Research has found vibrations from snoring wrecks fragile tissues in the airways and also stops the damage from healing.
This damage could make it more difficult for people to swallow and leave them at higher risk of developing sleep apnoea, which may have deadly complications.
People who snore may be at risk of damaging the tissue in their airways beyond repair, which could increase their risk of developing sleep apnoea which can have deadly consequences (stock image)
Researchers from Umea University in Sweden examined the uvula muscles – the bit which hangs down at the back of the mouth – in 22 people.
They noticed changes in proteins inside the muscle which showed it had been damaged by the vibrations caused by snoring.
Injuries were not caused in the sense of bleeding cuts or tears to the tissue, but the internal structure of the tissue and nerves were damaged and the muscle wasted away.
WHY DO WE SNORE?
Snoring is a snorting or droning sound some people make while they’re asleep.
A common phenomenon, it affects tissues in the throat and upper airways, which relax when someone is asleep.
As air flows over this relaxed flesh it causes it to vibrate, which creates a buzzing sound.
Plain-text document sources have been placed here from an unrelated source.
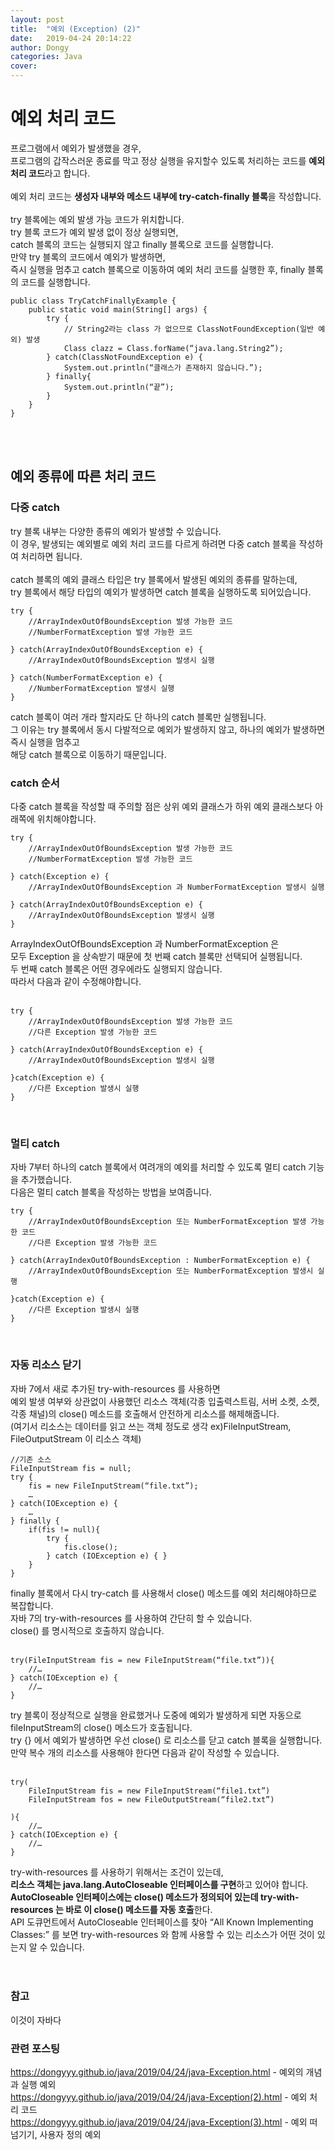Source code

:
 ```yaml
---
layout: post
title:  "예외 (Exception) (2)"
date:   2019-04-24 20:14:22
author: Dongy
categories: Java
cover:
---
```



# 예외 처리 코드

프로그램에서 예외가 발생했을 경우, <br>
프로그램의 갑작스러운 종료를 막고 정상 실행을 유지할수 있도록 처리하는 코드를 <strong>예외 처리 코드</strong>라고 합니다.<br>
<br>
예외 처리 코드는 <strong>생성자 내부와 메소드 내부에 try-catch-finally 블록</strong>을 작성합니다.<br>
<br>
try 블록에는 예외 발생 가능 코드가 위치합니다. <br>
try 블록 코드가 예외 발생 없이 정상 실행되면, <br>
catch 블록의 코드는 실행되지 않고 finally 블록으로 코드를 실행합니다.<br>
만약 try 블록의 코드에서 예외가 발생하면,<br>
즉시 실행을 멈추고 catch 블록으로 이동하여 예외 처리 코드를 실행한 후, finally 블록의 코드를 실행합니다.<br>

```
public class TryCatchFinallyExample {
	public static void main(String[] args) {
		try {
            // String2라는 class 가 없으므로 ClassNotFoundException(일반 예외) 발생
			Class clazz = Class.forName(“java.lang.String2”); 
		} catch(ClassNotFoundException e) {
			System.out.println(“클래스가 존재하지 않습니다.”);
		} finally{
			System.out.println(“끝”);
		}
	}
}
```
<br>
<br>

## 예외 종류에 따른 처리 코드

### 다중 catch
try 블록 내부는 다양한 종류의 예외가 발생할 수 있습니다.<br>
이 경우, 발생되는 예외별로 예외 처리 코드를 다르게 하려면 다중 catch 블록을 작성하여 처리하면 됩니다.<br>
<br>
catch 블록의 예외 클래스 타입은 try 블록에서 발생된 예외의 종류를 말하는데, <br>
try 블록에서 해당 타입의 예외가 발생하면 catch 블록을 실행하도록 되어있습니다.<br>

```
try {
	//ArrayIndexOutOfBoundsException 발생 가능한 코드
	//NumberFormatException 발생 가능한 코드

} catch(ArrayIndexOutOfBoundsException e) {
	//ArrayIndexOutOfBoundsException 발생시 실행

} catch(NumberFormatException e) {
	//NumberFormatException 발생시 실행
}
```
catch 블록이 여러 개라 할지라도 단 하나의 catch 블록만 실행됩니다. <br>
그 이유는 try 블록에서 동시 다발적으로 예외가 발생하지 않고, 하나의 예외가 발생하면 즉시 실행을 멈추고<br>
해당 catch 블록으로 이동하기 때문입니다.<br>


### catch 순서
다중 catch 블록을 작성할 때 주의할 점은 상위 예외 클래스가 하위 예외 클래스보다 아래쪽에 위치해야합니다.
```
try {
	//ArrayIndexOutOfBoundsException 발생 가능한 코드
	//NumberFormatException 발생 가능한 코드

} catch(Exception e) {
	//ArrayIndexOutOfBoundsException 과 NumberFormatException 발생시 실행

} catch(ArrayIndexOutOfBoundsException e) {
	//ArrayIndexOutOfBoundsException 발생시 실행
}
```
ArrayIndexOutOfBoundsException 과 NumberFormatException 은<br>
모두 Exception 을 상속받기 때문에 첫 번째 catch 블록만 선택되어 실행됩니다.<br>
두 번째 catch 블록은 어떤 경우에라도 실행되지 않습니다.<br>
따라서 다음과 같이 수정해야합니다.<br>
<br>

```
try {
	//ArrayIndexOutOfBoundsException 발생 가능한 코드
	//다른 Exception 발생 가능한 코드

} catch(ArrayIndexOutOfBoundsException e) {
	//ArrayIndexOutOfBoundsException 발생시 실행

}catch(Exception e) {
	//다른 Exception 발생시 실행
}
```
<br>

### 멀티 catch
자바 7부터 하나의 catch 블록에서 여려개의 예외를 처리할 수 있도록 멀티 catch 기능을 추가했습니다.<br>
다음은 멀티 catch 블록을 작성하는 방법을 보여줍니다.<br>

```
try {
	//ArrayIndexOutOfBoundsException 또는 NumberFormatException 발생 가능한 코드
	//다른 Exception 발생 가능한 코드

} catch(ArrayIndexOutOfBoundsException : NumberFormatException e) {
	//ArrayIndexOutOfBoundsException 또는 NumberFormatException 발생시 실행

}catch(Exception e) {
	//다른 Exception 발생시 실행
}
```
<br>

### 자동 리소스 닫기
자바 7에서 새로 추가된 try-with-resources 를 사용하면 <br>
예외 발생 여부와 상관없이 사용했던 리소스 객체(각종 입출력스트림, 서버 소켓, 소켓, 각종 채널)의 close() 메소드를 호출해서 안전하게 리소스를 해제해줍니다.<br>
(여기서 리소스는 데이터를 읽고 쓰는 객체 정도로 생각 ex)FileInputStream, FileOutputStream 이 리소스 객체)<br>

```
//기존 소스
FileInputStream fis = null;
try {
	fis = new FileInputStream(“file.txt”);
	…
} catch(IOException e) {
	…
} finally {
	if(fis != null){
		try {
			fis.close();
		} catch (IOException e) { }
	}
}
```
finally 블록에서 다시 try-catch 를 사용해서 close() 메소드를 예외 처리해야하므로 복잡합니다.<br>
자바 7의 try-with-resources 를 사용하여 간단히 할 수 있습니다.<br>
close() 를 명시적으로 호출하지 않습니다.<br>
<br>
```
try(FileInputStream fis = new FileInputStream(“file.txt”)){
	//…
} catch(IOException e) {
	//…
}
```
try 블록이 정상적으로 실행을 완료했거나 도중에 예외가 발생하게 되면 자동으로 fileInputStream의 close() 메소드가 호출됩니다.<br>
try {} 에서 예외가 발생하면 우선 close() 로 리소스를 닫고 catch 블록을 실행합니다.<br>
만약 복수 개의 리소스를 사용해야 한다면 다음과 같이 작성할 수 있습니다.<br>
<br>
```
try(
	FileInputStream fis = new FileInputStream(“file1.txt”)
	FileInputStream fos = new FileOutputStream(“file2.txt”)

){
	//…
} catch(IOException e) {
	//…
}
```
try-with-resources 를 사용하기 위해서는 조건이 있는데,<br>
<strong>리소스 객체는 java.lang.AutoCloseable 인터페이스를 구현</strong>하고 있어야 합니다.<br>
<strong>AutoCloseable 인터페이스에는 close() 메소드가 정의되어 있는데 try-with-resources 는 바로 이 close() 메소드를 자동 호출</strong>한다.<br>
API 도큐먼트에서 AutoCloseable 인터페이스를 찾아 “All Known Implementing Classes:” 를 보면 try-with-resources 와 함께 사용할 수 있는 리소스가 어떤 것이 있는지 알 수 있습니다.<br>
<br>
<br>


### 참고
이것이 자바다
<br>
### 관련 포스팅
https://dongyyy.github.io/java/2019/04/24/java-Exception.html - 예외의 개념과 실행 예외<br>
https://dongyyy.github.io/java/2019/04/24/java-Exception(2).html - 예외 처리 코드<br>
https://dongyyy.github.io/java/2019/04/24/java-Exception(3).html - 예외 떠넘기기, 사용자 정의 예외<br>
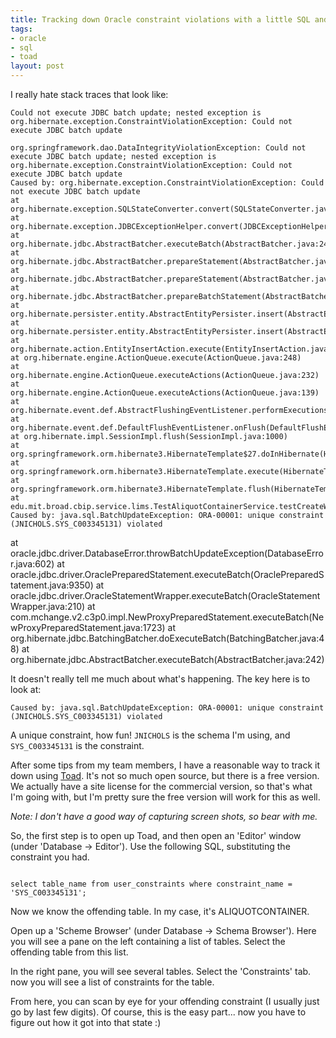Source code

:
 ```yaml
--- 
title: Tracking down Oracle constraint violations with a little SQL and Toad
tags: 
- oracle
- sql
- toad
layout: post
---
```

I really hate stack traces that look like:

    Could not execute JDBC batch update; nested exception is org.hibernate.exception.ConstraintViolationException: Could not execute JDBC batch update
    
    org.springframework.dao.DataIntegrityViolationException: Could not execute JDBC batch update; nested exception is org.hibernate.exception.ConstraintViolationException: Could not execute JDBC batch update
    Caused by: org.hibernate.exception.ConstraintViolationException: Could not execute JDBC batch update
    at org.hibernate.exception.SQLStateConverter.convert(SQLStateConverter.java:71)
    at org.hibernate.exception.JDBCExceptionHelper.convert(JDBCExceptionHelper.java:43)
    at org.hibernate.jdbc.AbstractBatcher.executeBatch(AbstractBatcher.java:249)
    at org.hibernate.jdbc.AbstractBatcher.prepareStatement(AbstractBatcher.java:92)
    at org.hibernate.jdbc.AbstractBatcher.prepareStatement(AbstractBatcher.java:87)
    at org.hibernate.jdbc.AbstractBatcher.prepareBatchStatement(AbstractBatcher.java:218)
    at org.hibernate.persister.entity.AbstractEntityPersister.insert(AbstractEntityPersister.java:2220)
    at org.hibernate.persister.entity.AbstractEntityPersister.insert(AbstractEntityPersister.java:2656)
    at org.hibernate.action.EntityInsertAction.execute(EntityInsertAction.java:52)
    at org.hibernate.engine.ActionQueue.execute(ActionQueue.java:248)
    at org.hibernate.engine.ActionQueue.executeActions(ActionQueue.java:232)
    at org.hibernate.engine.ActionQueue.executeActions(ActionQueue.java:139)
    at org.hibernate.event.def.AbstractFlushingEventListener.performExecutions(AbstractFlushingEventListener.java:298)
    at org.hibernate.event.def.DefaultFlushEventListener.onFlush(DefaultFlushEventListener.java:27)
    at org.hibernate.impl.SessionImpl.flush(SessionImpl.java:1000)
    at org.springframework.orm.hibernate3.HibernateTemplate$27.doInHibernate(HibernateTemplate.java:806)
    at org.springframework.orm.hibernate3.HibernateTemplate.execute(HibernateTemplate.java:367)
    at org.springframework.orm.hibernate3.HibernateTemplate.flush(HibernateTemplate.java:804)
    at edu.mit.broad.cbip.service.lims.TestAliquotContainerService.testCreateWellFromLiquidTransferWithTargetPosition(TestAliquotContainerService.java:290)
    Caused by: java.sql.BatchUpdateException: ORA-00001: unique constraint (JNICHOLS.SYS_C003345131) violated

at oracle.jdbc.driver.DatabaseError.throwBatchUpdateException(DatabaseError.java:602)
at oracle.jdbc.driver.OraclePreparedStatement.executeBatch(OraclePreparedStatement.java:9350)
at oracle.jdbc.driver.OracleStatementWrapper.executeBatch(OracleStatementWrapper.java:210)
at com.mchange.v2.c3p0.impl.NewProxyPreparedStatement.executeBatch(NewProxyPreparedStatement.java:1723)
at org.hibernate.jdbc.BatchingBatcher.doExecuteBatch(BatchingBatcher.java:48)
at org.hibernate.jdbc.AbstractBatcher.executeBatch(AbstractBatcher.java:242)

It doesn't really tell me much about what's happening. The key here is to look at:

    Caused by: java.sql.BatchUpdateException: ORA-00001: unique constraint (JNICHOLS.SYS_C003345131) violated

A unique constraint, how fun! `JNICHOLS` is the schema I'm using, and `SYS_C003345131` is the constraint.

After some tips from my team members, I have a reasonable way to track it down using [Toad](http://www.toadsoft.com/). It's not so much open source, but there is a free version. We actually have a site license for the commercial version, so that's what I'm going with, but I'm pretty sure the free version will work for this as well.

_Note: I don't have a good way of capturing screen shots, so bear with me._

So, the first step is to open up Toad, and then open an 'Editor' window (under 'Database -> Editor'). Use the following SQL, substituting the constraint you had.

<pre><code class="sql">
select table_name from user_constraints where constraint_name = 'SYS_C003345131';
</code></pre>

Now we know the offending table. In my case, it's ALIQUOTCONTAINER.

Open up a 'Scheme Browser' (under Database -> Schema Browser'). Here you will see a pane on the left containing a list of tables. Select the offending table from this list.

In the right pane, you will see several tables. Select the 'Constraints' tab. now you will see a list of constraints for the table.

From here, you can scan by eye for your offending constraint (I usually just go by last few digits). Of course, this is the easy part... now you have to figure out how it got into that state :)
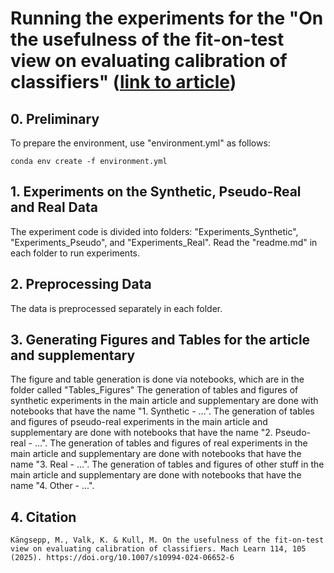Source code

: # Running the experiments for the "On the usefulness of the fit-on-test view on evaluating calibration of classifiers" ([link to article](https://doi.org/10.1007/s10994-024-06652-6))

## 0. Preliminary

To prepare the environment, use "environment.yml" as follows:

```
conda env create -f environment.yml
```

## 1. Experiments on the Synthetic, Pseudo-Real and Real Data

The experiment code is divided into folders: "Experiments_Synthetic", "Experiments_Pseudo", and "Experiments_Real". 
Read the "readme.md" in each folder to run experiments.


## 2. Preprocessing Data

The data is preprocessed separately in each folder.

## 3. Generating Figures and Tables for the article and supplementary

The figure and table generation is done via notebooks, which are in the folder called "Tables_Figures"
The generation of tables and figures of synthetic experiments in the main article and supplementary are done with notebooks that have the name "1. Synthetic - ...".
The generation of tables and figures of pseudo-real experiments in the main article and supplementary are done with notebooks that have the name "2. Pseudo-real - ...".
The generation of tables and figures of real experiments in the main article and supplementary are done with notebooks that have the name "3. Real - ...".
The generation of tables and figures of other stuff in the main article and supplementary are done with notebooks that have the name "4. Other - ...".

## 4. Citation

```
Kängsepp, M., Valk, K. & Kull, M. On the usefulness of the fit-on-test view on evaluating calibration of classifiers. Mach Learn 114, 105 (2025). https://doi.org/10.1007/s10994-024-06652-6
```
Most people snore occasionally but some people suffer from it chronically, or may develop a more severe problem called sleep apnoea in which the airway actually collapses and briefly stops the breathing.
Possible triggers for snoring include alcohol consumption, which makes muscles relax more; ongoing nasal congestion; sleep deprivation or sleeping on your back.
Men, overweight people, and those with a narrow airway are all also at higher risk of snoring.
Source: Mayo Clinic
The same vibrations also prevented those same injuries from healing properly, the research found, potentially causing long-term damage to the airways.
‘Besides the disturbing effects, constant snoring can be a significant health risk,’ said study author, Professor Per Stal.
‘Nonetheless, there are indications that our research will guide towards early preventive measures and in the long term also enhance healing of damaged tissue caused by snoring.’
The injuries Professor Stal and his team discovered were in the upper respiratory tract – in the airways above the shoulders including the throat, nose and mouth.
They found a link between this type of damage and difficulty swallowing or sleep apnoea.
Sleep apnoea causes people to stop breathing when they’re asleep and, if not treated or controlled, it can increase the risk of high blood pressure or an irregular heartbeat, and even make someone more likely to have a stroke or heart attack.
In their examinations the team found chemicals produced by regenerating nerve cells, suggesting the body was trying to heal itself.
But the snoring vibrations, they suggested, stopped this from being successful.
‘[These] findings have given us a clearer picture of the effects of snoring vibrations,’ said Farhan Shah, one of the researchers.
The team’s study was published in the journal Respiratory Research.